» YOUR INSTRUCTIONS: No pictures in the copy, please: retype all the records exactly.

» DATASET RECORDS:
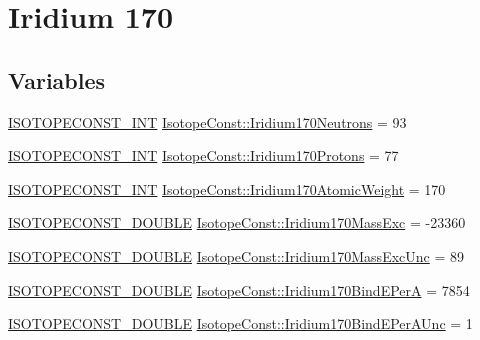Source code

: \hypertarget{group___isotope_const-_iridium-_ir170}{}\section{Iridium 170}
\label{group___isotope_const-_iridium-_ir170}
\subsection*{Variables}
\begin{DoxyCompactItemize}
\item 
\mbox{\hyperlink{group___isotope_const-_macros_ga5f18360b3e99483a35c32d789e62621c}{I\+S\+O\+T\+O\+P\+E\+C\+O\+N\+S\+T\+\_\+\+I\+NT}} \mbox{\hyperlink{group___isotope_const-_iridium-_ir170_gaacc0ac3d38f77c7990715473e9c07890}{Isotope\+Const\+::\+Iridium170\+Neutrons}} = 93
\item 
\mbox{\hyperlink{group___isotope_const-_macros_ga5f18360b3e99483a35c32d789e62621c}{I\+S\+O\+T\+O\+P\+E\+C\+O\+N\+S\+T\+\_\+\+I\+NT}} \mbox{\hyperlink{group___isotope_const-_iridium-_ir170_ga974402d0aff669883e8d34f3b44073e8}{Isotope\+Const\+::\+Iridium170\+Protons}} = 77
\item 
\mbox{\hyperlink{group___isotope_const-_macros_ga5f18360b3e99483a35c32d789e62621c}{I\+S\+O\+T\+O\+P\+E\+C\+O\+N\+S\+T\+\_\+\+I\+NT}} \mbox{\hyperlink{group___isotope_const-_iridium-_ir170_ga3ab3841babbbe5c47fe95e4aa49158e9}{Isotope\+Const\+::\+Iridium170\+Atomic\+Weight}} = 170
\item 
\mbox{\hyperlink{group___isotope_const-_macros_ga8f45a7272ce02c0b4c65c44636ed719a}{I\+S\+O\+T\+O\+P\+E\+C\+O\+N\+S\+T\+\_\+\+D\+O\+U\+B\+LE}} \mbox{\hyperlink{group___isotope_const-_iridium-_ir170_ga145c9e0ebbd25309438d77a4a4286878}{Isotope\+Const\+::\+Iridium170\+Mass\+Exc}} = -\/23360
\item 
\mbox{\hyperlink{group___isotope_const-_macros_ga8f45a7272ce02c0b4c65c44636ed719a}{I\+S\+O\+T\+O\+P\+E\+C\+O\+N\+S\+T\+\_\+\+D\+O\+U\+B\+LE}} \mbox{\hyperlink{group___isotope_const-_iridium-_ir170_ga55db48c032542c7a7244fbaae50df8fa}{Isotope\+Const\+::\+Iridium170\+Mass\+Exc\+Unc}} = 89
\item 
\mbox{\hyperlink{group___isotope_const-_macros_ga8f45a7272ce02c0b4c65c44636ed719a}{I\+S\+O\+T\+O\+P\+E\+C\+O\+N\+S\+T\+\_\+\+D\+O\+U\+B\+LE}} \mbox{\hyperlink{group___isotope_const-_iridium-_ir170_ga500d9f430cf2a46167fd0ba1a62add26}{Isotope\+Const\+::\+Iridium170\+Bind\+E\+PerA}} = 7854
\item 
\mbox{\hyperlink{group___isotope_const-_macros_ga8f45a7272ce02c0b4c65c44636ed719a}{I\+S\+O\+T\+O\+P\+E\+C\+O\+N\+S\+T\+\_\+\+D\+O\+U\+B\+LE}} \mbox{\hyperlink{group___isotope_const-_iridium-_ir170_gaaf3266c680835b908613a79fdada6b5c}{Isotope\+Const\+::\+Iridium170\+Bind\+E\+Per\+A\+Unc}} = 1

\end{DoxyCompactItemize}
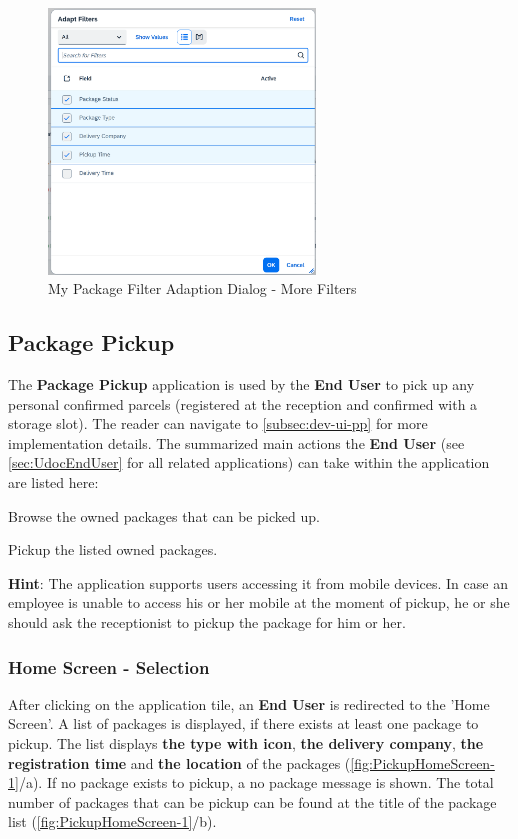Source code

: \begin{figure}[H]
	\centering
	\includegraphics[height=200pt]{images/user_doc/myPack/MoreFIlterOption.png}
	\caption{My Package Filter Adaption Dialog - More Filters}
	\label{fig:mpMOreFilterAdaption}
\end{figure}
% 

\subsection{Package Pickup}
\label{subsec:pp}

The \textbf{Package Pickup} application is used by the \textbf{End User} to pick up any personal confirmed parcels (registered at the reception and confirmed with a storage slot). The reader can navigate to \autoref{subsec:dev-ui-pp} for more implementation details. 
The summarized main actions the \textbf{End User} (see \autoref{sec:UdocEndUser} for all related applications) can take within the application are listed here:
\begin{compactenum}
	\item Browse the owned packages that can be picked up.
    \item Pickup the listed owned packages.
\end{compactenum}

\noindent
\textbf{Hint}: The application supports users accessing it from mobile devices. In case an employee is unable to access his or her mobile at the moment of pickup, he or she should ask the receptionist to pickup the package for him or her.


\subsubsection{Home Screen - Selection}
After clicking on the application tile, an \textbf{End User} is redirected to the 'Home Screen'. A list of packages is displayed, if there exists at least one package to pickup. 
The list displays \textbf{the type with icon}, \textbf{the delivery company}, \textbf{the registration time} and \textbf{the location} of the packages (\autoref{fig:PickupHomeScreen-1}/a). 
If no package exists to pickup, a no package message is shown. 
The total number of packages that can be pickup can be found at the title of the package list (\autoref{fig:PickupHomeScreen-1}/b).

» RESULT OF THIS TASK:
Source code

: \hypertarget{group___isotope_const-_iridium-_ir170}{}\section{Iridium 170}
\label{group___isotope_const-_iridium-_ir170}
\subsection*{Variables}
\begin{DoxyCompactItemize}
\item 
\mbox{\hyperlink{group___isotope_const-_macros_ga5f18360b3e99483a35c32d789e62621c}{I\+S\+O\+T\+O\+P\+E\+C\+O\+N\+S\+T\+\_\+\+I\+NT}} \mbox{\hyperlink{group___isotope_const-_iridium-_ir170_gaacc0ac3d38f77c7990715473e9c07890}{Isotope\+Const\+::\+Iridium170\+Neutrons}} = 93
\item 
\mbox{\hyperlink{group___isotope_const-_macros_ga5f18360b3e99483a35c32d789e62621c}{I\+S\+O\+T\+O\+P\+E\+C\+O\+N\+S\+T\+\_\+\+I\+NT}} \mbox{\hyperlink{group___isotope_const-_iridium-_ir170_ga974402d0aff669883e8d34f3b44073e8}{Isotope\+Const\+::\+Iridium170\+Protons}} = 77
\item 
\mbox{\hyperlink{group___isotope_const-_macros_ga5f18360b3e99483a35c32d789e62621c}{I\+S\+O\+T\+O\+P\+E\+C\+O\+N\+S\+T\+\_\+\+I\+NT}} \mbox{\hyperlink{group___isotope_const-_iridium-_ir170_ga3ab3841babbbe5c47fe95e4aa49158e9}{Isotope\+Const\+::\+Iridium170\+Atomic\+Weight}} = 170
\item 
\mbox{\hyperlink{group___isotope_const-_macros_ga8f45a7272ce02c0b4c65c44636ed719a}{I\+S\+O\+T\+O\+P\+E\+C\+O\+N\+S\+T\+\_\+\+D\+O\+U\+B\+LE}} \mbox{\hyperlink{group___isotope_const-_iridium-_ir170_ga145c9e0ebbd25309438d77a4a4286878}{Isotope\+Const\+::\+Iridium170\+Mass\+Exc}} = -\/23360
\item 
\mbox{\hyperlink{group___isotope_const-_macros_ga8f45a7272ce02c0b4c65c44636ed719a}{I\+S\+O\+T\+O\+P\+E\+C\+O\+N\+S\+T\+\_\+\+D\+O\+U\+B\+LE}} \mbox{\hyperlink{group___isotope_const-_iridium-_ir170_ga55db48c032542c7a7244fbaae50df8fa}{Isotope\+Const\+::\+Iridium170\+Mass\+Exc\+Unc}} = 89
\item 
\mbox{\hyperlink{group___isotope_const-_macros_ga8f45a7272ce02c0b4c65c44636ed719a}{I\+S\+O\+T\+O\+P\+E\+C\+O\+N\+S\+T\+\_\+\+D\+O\+U\+B\+LE}} \mbox{\hyperlink{group___isotope_const-_iridium-_ir170_ga500d9f430cf2a46167fd0ba1a62add26}{Isotope\+Const\+::\+Iridium170\+Bind\+E\+PerA}} = 7854
\item 
\mbox{\hyperlink{group___isotope_const-_macros_ga8f45a7272ce02c0b4c65c44636ed719a}{I\+S\+O\+T\+O\+P\+E\+C\+O\+N\+S\+T\+\_\+\+D\+O\+U\+B\+LE}} \mbox{\hyperlink{group___isotope_const-_iridium-_ir170_gaaf3266c680835b908613a79fdada6b5c}{Isotope\+Const\+::\+Iridium170\+Bind\+E\+Per\+A\+Unc}} = 1

\end{DoxyCompactItemize}
Source code

: \begin{figure}[H]
	\centering
	\includegraphics[height=200pt]{images/user_doc/myPack/MoreFIlterOption.png}
	\caption{My Package Filter Adaption Dialog - More Filters}
	\label{fig:mpMOreFilterAdaption}
\end{figure}
% 

\subsection{Package Pickup}
\label{subsec:pp}

The \textbf{Package Pickup} application is used by the \textbf{End User} to pick up any personal confirmed parcels (registered at the reception and confirmed with a storage slot). The reader can navigate to \autoref{subsec:dev-ui-pp} for more implementation details. 
The summarized main actions the \textbf{End User} (see \autoref{sec:UdocEndUser} for all related applications) can take within the application are listed here:
\begin{compactenum}
	\item Browse the owned packages that can be picked up.
    \item Pickup the listed owned packages.
\end{compactenum}

\noindent
\textbf{Hint}: The application supports users accessing it from mobile devices. In case an employee is unable to access his or her mobile at the moment of pickup, he or she should ask the receptionist to pickup the package for him or her.


\subsubsection{Home Screen - Selection}
After clicking on the application tile, an \textbf{End User} is redirected to the 'Home Screen'. A list of packages is displayed, if there exists at least one package to pickup. 
The list displays \textbf{the type with icon}, \textbf{the delivery company}, \textbf{the registration time} and \textbf{the location} of the packages (\autoref{fig:PickupHomeScreen-1}/a). 
If no package exists to pickup, a no package message is shown. 
The total number of packages that can be pickup can be found at the title of the package list (\autoref{fig:PickupHomeScreen-1}/b).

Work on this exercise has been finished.